General information
- Sport: Basketball
- Date: June 24, 2004
- Location: The Theater at Madison Square Garden (New York City, New York)
- Network: ESPN

Overview
- 59 total selections in 2 rounds
- League: NBA
- First selection: Dwight Howard (Orlando Magic)
- Hall of Famers: 1 C Dwight Howard;

= 2004 NBA draft =

Basketball player selection

The 2004 NBA draft was held on June 24, 2004, at The Theater at Madison Square Garden in New York City, and was broadcast live on ESPN at 7:00 pm (EDT). In this draft, National Basketball Association teams took turns selecting amateur college basketball players and other first-time eligible players. The NBA announced that 56 college and high school players and 38 international players had filed as early-entry candidates for the 2004 draft. On May 26, the NBA draft lottery was conducted for the teams that did not make the NBA playoffs in the 2003–04 NBA season. The Orlando Magic, who had a 25 percent chance of obtaining the first selection, won the lottery, while the Los Angeles Clippers and the Chicago Bulls were second and third respectively. As an expansion team, the Charlotte Bobcats had been assigned the fourth selection in the draft and did not participate in the lottery. The Minnesota Timberwolves forfeited their first-round pick due to salary cap violations.
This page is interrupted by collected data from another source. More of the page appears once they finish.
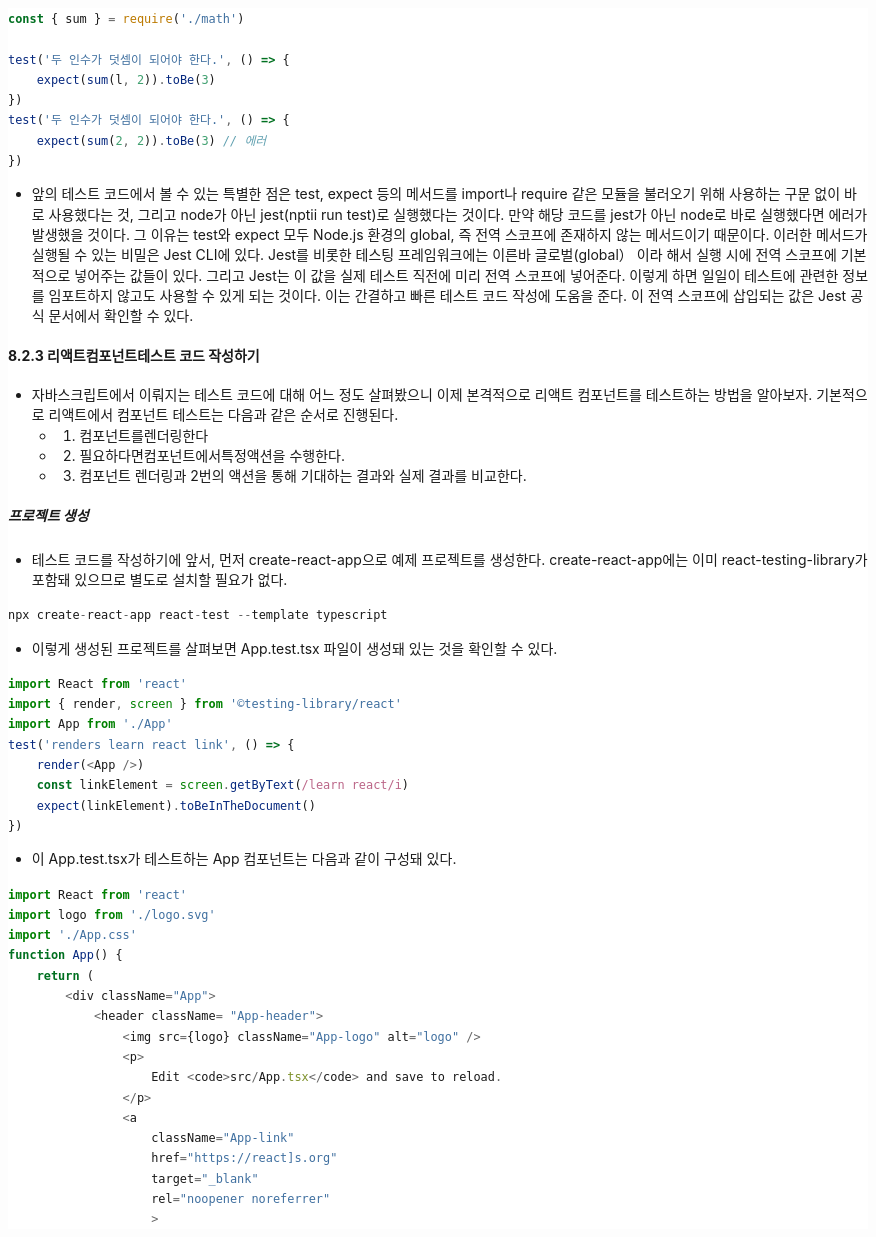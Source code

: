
 ```js
const { sum } = require('./math')

test('두 인수가 덧셈이 되어야 한다.', () => {
    expect(sum(l, 2)).toBe(3)
})
test('두 인수가 덧셈이 되어야 한다.', () => {
    expect(sum(2, 2)).toBe(3) // 에러
})
```

- 앞의 테스트 코드에서 볼 수 있는 특별한 점은 test, expect 등의 메서드를 import나 require 같은 모듈을 불러오기 위해 사용하는 구문 없이 바로 사용했다는 것, 그리고 node가 아닌 jest(nptii run test)로 실행했다는 것이다. 만약 해당 코드를 jest가 아닌 node로 바로 실행했다면 에러가 발생했을 것이다. 그 이유는 test와 expect 모두 Node.js 환경의 global, 즉 전역 스코프에 존재하지 않는 메서드이기 때문이다. 이러한 메서드가 실행될 수 있는 비밀은 Jest CLI에 있다. Jest를 비롯한 테스팅 프레임워크에는 이른바 글로벌(global）
이라 해서 실행 시에 전역 스코프에 기본적으로 넣어주는 값들이 있다. 그리고 Jest는 이 값을 실제 테스트 직전에 미리 전역 스코프에 넣어준다. 이렇게 하면 일일이 테스트에 관련한 정보를 임포트하지 않고도 사용할 수 있게 되는 것이다. 이는 간결하고 빠른 테스트 코드 작성에 도움을 준다. 이 전역 스코프에 삽입되는 값은 Jest 공식 문서에서 확인할 수 있다. 

#### 8.2.3 리액트컴포넌트테스트 코드 작성하기

- 자바스크립트에서 이뤄지는 테스트 코드에 대해 어느 정도 살펴봤으니 이제 본격적으로 리액트 컴포넌트를 테스트하는 방법을 알아보자. 기본적으로 리액트에서 컴포넌트 테스트는 다음과 같은 순서로 진행된다.
    - 1) 컴포넌트를렌더링한다
    - 2) 필요하다면컴포넌트에서특정액션을 수행한다.
    - 3) 컴포넌트 렌더링과 2번의 액션을 통해 기대하는 결과와 실제 결과를 비교한다.

<h5>프로젝트 생성</h5>

- 테스트 코드를 작성하기에 앞서, 먼저 create-react-app으로 예제 프로젝트를 생성한다. create-react-app에는 이미 react-testing-library가 포함돼 있으므로 별도로 설치할 필요가 없다.

```js
npx create-react-app react-test --template typescript
```

- 이렇게 생성된 프로젝트를 살펴보면 App.test.tsx 파일이 생성돼 있는 것을 확인할 수 있다.

```js
import React from 'react'
import { render, screen } from '©testing-library/react'
import App from './App'
test('renders learn react link', () => {
    render(<App />)
    const linkElement = screen.getByText(/learn react/i)
    expect(linkElement).toBeInTheDocument()
})
```

- 이 App.test.tsx가 테스트하는 App 컴포넌트는 다음과 같이 구성돼 있다.

```js
import React from 'react'
import logo from './logo.svg'
import './App.css'
function App() {
    return (
        <div className="App">
            <header className= "App-header">
                <img src={logo} className="App-logo" alt="logo" />
                <p>
                    Edit <code>src/App.tsx</code> and save to reload.
                </p>
                <a
                    className="App-link"
                    href="https://react]s.org"
                    target="_blank"
                    rel="noopener noreferrer"
                    >
```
By the end of the draft, around 40% of the players selected in it were born from countries outside the United States. It would remain the highest influx of international players selected in the modern NBA draft era until the 2016 NBA draft, where almost half of the selected players were born in countries outside the US. In addition, four of the players selected in the draft were Russians, which not only marked the highest number of Russian-born players to be taken in one draft, but also was the highest representation of a country other than the US in one draft until 2016 when five Frenchmen would be taken in the draft.
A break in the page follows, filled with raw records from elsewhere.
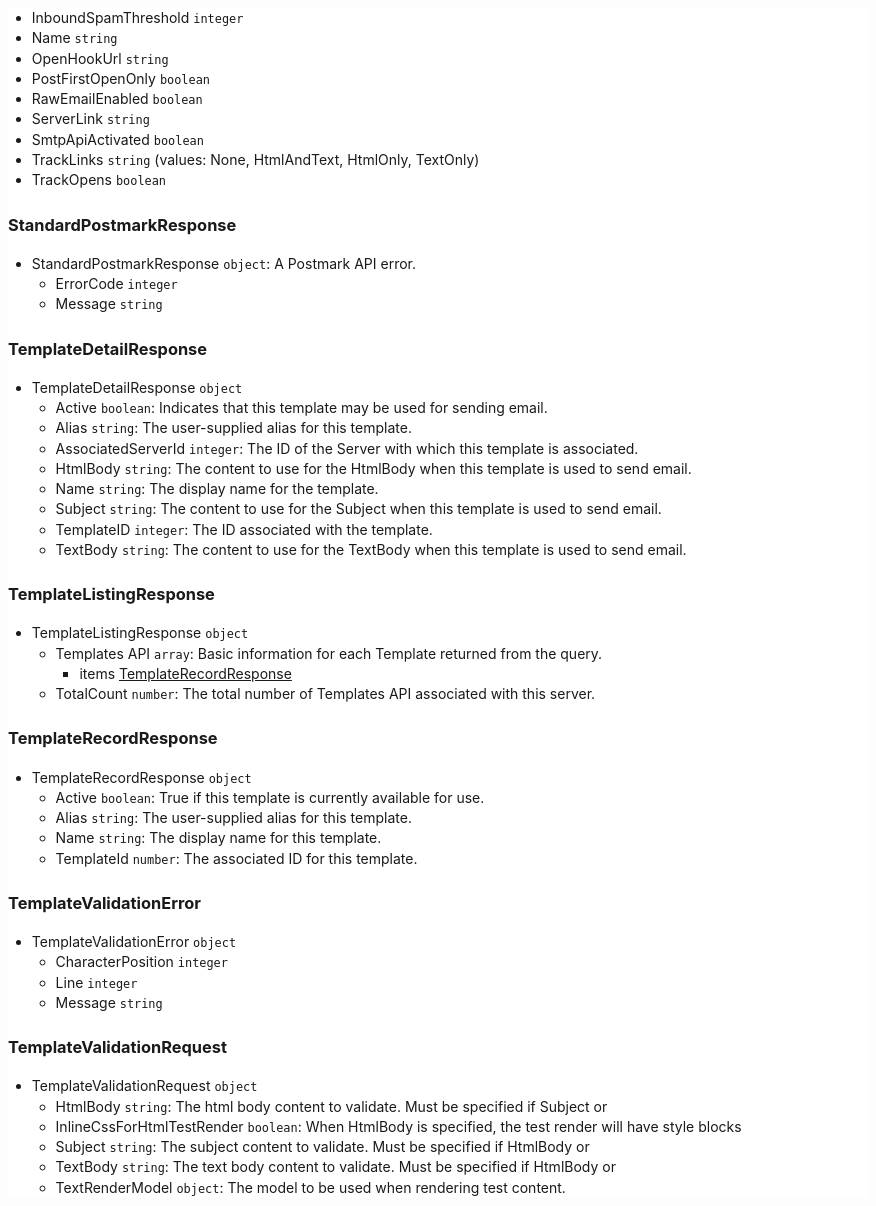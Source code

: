   * InboundSpamThreshold `integer`
  * Name `string`
  * OpenHookUrl `string`
  * PostFirstOpenOnly `boolean`
  * RawEmailEnabled `boolean`
  * ServerLink `string`
  * SmtpApiActivated `boolean`
  * TrackLinks `string` (values: None, HtmlAndText, HtmlOnly, TextOnly)
  * TrackOpens `boolean`

### StandardPostmarkResponse
* StandardPostmarkResponse `object`: A Postmark API error.
  * ErrorCode `integer`
  * Message `string`

### TemplateDetailResponse
* TemplateDetailResponse `object`
  * Active `boolean`: Indicates that this template may be used for sending email.
  * Alias `string`: The user-supplied alias for this template.
  * AssociatedServerId `integer`: The ID of the Server with which this template is associated.
  * HtmlBody `string`: The content to use for the HtmlBody when this template is used to send email.
  * Name `string`: The display name for the template.
  * Subject `string`: The content to use for the Subject when this template is used to send email.
  * TemplateID `integer`: The ID associated with the template.
  * TextBody `string`: The content to use for the TextBody when this template is used to send email.

### TemplateListingResponse
* TemplateListingResponse `object`
  * Templates API `array`: Basic information for each Template returned from the query.
    * items [TemplateRecordResponse](#templaterecordresponse)
  * TotalCount `number`: The total number of Templates API associated with this server.

### TemplateRecordResponse
* TemplateRecordResponse `object`
  * Active `boolean`: True if this template is currently available for use.
  * Alias `string`: The user-supplied alias for this template.
  * Name `string`: The display name for this template.
  * TemplateId `number`: The associated ID for this template.

### TemplateValidationError
* TemplateValidationError `object`
  * CharacterPosition `integer`
  * Line `integer`
  * Message `string`

### TemplateValidationRequest
* TemplateValidationRequest `object`
  * HtmlBody `string`: The html body content to validate. Must be specified if Subject or
  * InlineCssForHtmlTestRender `boolean`: When HtmlBody is specified, the test render will have style blocks
  * Subject `string`: The subject content to validate. Must be specified if HtmlBody or
  * TextBody `string`: The text body content to validate. Must be specified if HtmlBody or
  * TextRenderModel `object`: The model to be used when rendering test content.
The second-overall pick, Emeka Okafor out of Connecticut, the Bobcats' historical first rookie draft pick back when they were considered an expansion franchise, was named Rookie of the Year. Third-overall pick Ben Gordon, also out of Connecticut, earned the Sixth Man of the Year Award, becoming the first rookie in NBA history to do so.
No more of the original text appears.